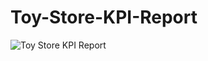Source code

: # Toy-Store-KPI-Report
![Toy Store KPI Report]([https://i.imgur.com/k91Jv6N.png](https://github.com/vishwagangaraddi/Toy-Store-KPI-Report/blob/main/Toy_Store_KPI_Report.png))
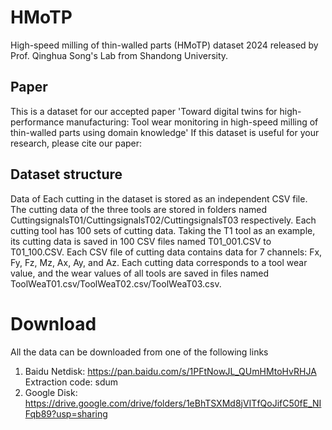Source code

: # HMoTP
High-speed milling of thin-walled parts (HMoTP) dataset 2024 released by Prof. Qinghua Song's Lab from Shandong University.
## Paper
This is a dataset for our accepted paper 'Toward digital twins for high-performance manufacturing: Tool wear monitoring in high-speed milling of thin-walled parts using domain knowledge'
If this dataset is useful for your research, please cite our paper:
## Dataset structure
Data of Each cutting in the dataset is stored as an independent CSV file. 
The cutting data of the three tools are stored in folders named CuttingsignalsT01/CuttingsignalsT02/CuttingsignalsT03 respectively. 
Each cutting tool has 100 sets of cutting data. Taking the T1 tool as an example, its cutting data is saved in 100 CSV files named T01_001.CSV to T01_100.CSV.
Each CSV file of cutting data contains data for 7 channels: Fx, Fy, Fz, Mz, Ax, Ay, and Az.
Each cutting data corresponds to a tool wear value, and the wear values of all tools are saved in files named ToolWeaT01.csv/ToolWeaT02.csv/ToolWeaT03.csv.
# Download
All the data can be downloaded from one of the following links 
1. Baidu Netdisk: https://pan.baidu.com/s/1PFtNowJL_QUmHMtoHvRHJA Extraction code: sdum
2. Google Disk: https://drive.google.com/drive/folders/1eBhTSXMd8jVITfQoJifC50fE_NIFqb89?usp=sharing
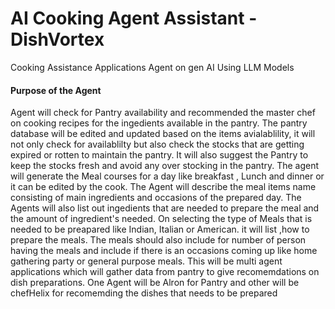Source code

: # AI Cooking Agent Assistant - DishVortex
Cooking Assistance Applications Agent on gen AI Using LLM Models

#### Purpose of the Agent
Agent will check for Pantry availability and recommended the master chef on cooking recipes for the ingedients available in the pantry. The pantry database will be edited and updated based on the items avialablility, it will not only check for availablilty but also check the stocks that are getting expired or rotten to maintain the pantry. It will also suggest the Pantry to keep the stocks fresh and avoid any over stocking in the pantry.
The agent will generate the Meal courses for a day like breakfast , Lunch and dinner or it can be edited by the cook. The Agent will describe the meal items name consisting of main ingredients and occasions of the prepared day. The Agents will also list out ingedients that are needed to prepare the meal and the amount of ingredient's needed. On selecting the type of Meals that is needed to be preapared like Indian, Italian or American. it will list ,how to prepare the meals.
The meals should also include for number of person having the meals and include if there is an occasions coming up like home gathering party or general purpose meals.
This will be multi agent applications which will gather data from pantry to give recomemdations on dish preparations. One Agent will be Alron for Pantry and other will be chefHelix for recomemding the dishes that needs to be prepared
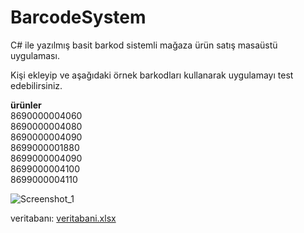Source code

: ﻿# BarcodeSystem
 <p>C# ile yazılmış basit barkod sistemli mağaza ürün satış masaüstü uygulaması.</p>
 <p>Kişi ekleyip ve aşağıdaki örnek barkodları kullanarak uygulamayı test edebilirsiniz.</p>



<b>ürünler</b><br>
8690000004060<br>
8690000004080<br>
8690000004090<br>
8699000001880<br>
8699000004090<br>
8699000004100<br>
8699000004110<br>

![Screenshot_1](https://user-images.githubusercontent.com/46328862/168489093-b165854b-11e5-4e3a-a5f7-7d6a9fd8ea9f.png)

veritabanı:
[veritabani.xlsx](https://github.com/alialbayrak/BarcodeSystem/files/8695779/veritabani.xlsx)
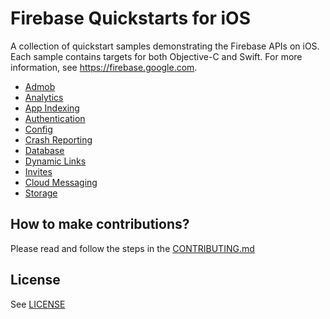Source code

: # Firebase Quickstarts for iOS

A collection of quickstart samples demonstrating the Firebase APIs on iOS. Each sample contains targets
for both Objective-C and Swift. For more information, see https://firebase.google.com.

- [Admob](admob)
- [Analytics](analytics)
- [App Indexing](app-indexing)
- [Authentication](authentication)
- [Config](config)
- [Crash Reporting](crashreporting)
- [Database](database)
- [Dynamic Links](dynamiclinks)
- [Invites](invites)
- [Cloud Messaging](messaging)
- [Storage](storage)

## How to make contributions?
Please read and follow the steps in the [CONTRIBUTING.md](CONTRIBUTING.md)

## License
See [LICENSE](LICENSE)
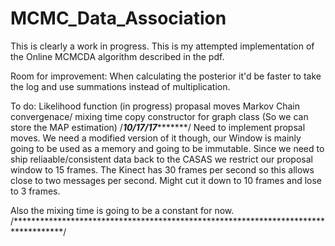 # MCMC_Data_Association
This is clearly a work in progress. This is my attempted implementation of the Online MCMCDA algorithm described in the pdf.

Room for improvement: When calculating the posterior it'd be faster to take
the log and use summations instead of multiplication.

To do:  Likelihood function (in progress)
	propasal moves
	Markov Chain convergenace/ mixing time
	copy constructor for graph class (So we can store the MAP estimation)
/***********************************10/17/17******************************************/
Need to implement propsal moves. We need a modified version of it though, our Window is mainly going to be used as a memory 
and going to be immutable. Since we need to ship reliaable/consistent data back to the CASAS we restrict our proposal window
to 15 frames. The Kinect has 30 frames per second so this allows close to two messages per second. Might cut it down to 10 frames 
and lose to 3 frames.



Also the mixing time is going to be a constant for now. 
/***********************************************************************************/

#### Task requirements
Look through the material above. Transcribe exactly the lines between the ones with "A collection of" and "Need to implement", inclusive, and keep pictures out.

#### Worked solution
A collection of quickstart samples demonstrating the Firebase APIs on iOS. Each sample contains targets
for both Objective-C and Swift. For more information, see https://firebase.google.com.

- [Admob](admob)
- [Analytics](analytics)
- [App Indexing](app-indexing)
- [Authentication](authentication)
- [Config](config)
- [Crash Reporting](crashreporting)
- [Database](database)
- [Dynamic Links](dynamiclinks)
- [Invites](invites)
- [Cloud Messaging](messaging)
- [Storage](storage)

## How to make contributions?
Please read and follow the steps in the [CONTRIBUTING.md](CONTRIBUTING.md)

## License
See [LICENSE](LICENSE)
 # MCMC_Data_Association
This is clearly a work in progress. This is my attempted implementation of the Online MCMCDA algorithm described in the pdf.

Room for improvement: When calculating the posterior it'd be faster to take
the log and use summations instead of multiplication.

To do:  Likelihood function (in progress)
	propasal moves
	Markov Chain convergenace/ mixing time
	copy constructor for graph class (So we can store the MAP estimation)
/***********************************10/17/17******************************************/
Need to implement propsal moves. We need a modified version of it though, our Window is mainly going to be used as a memory 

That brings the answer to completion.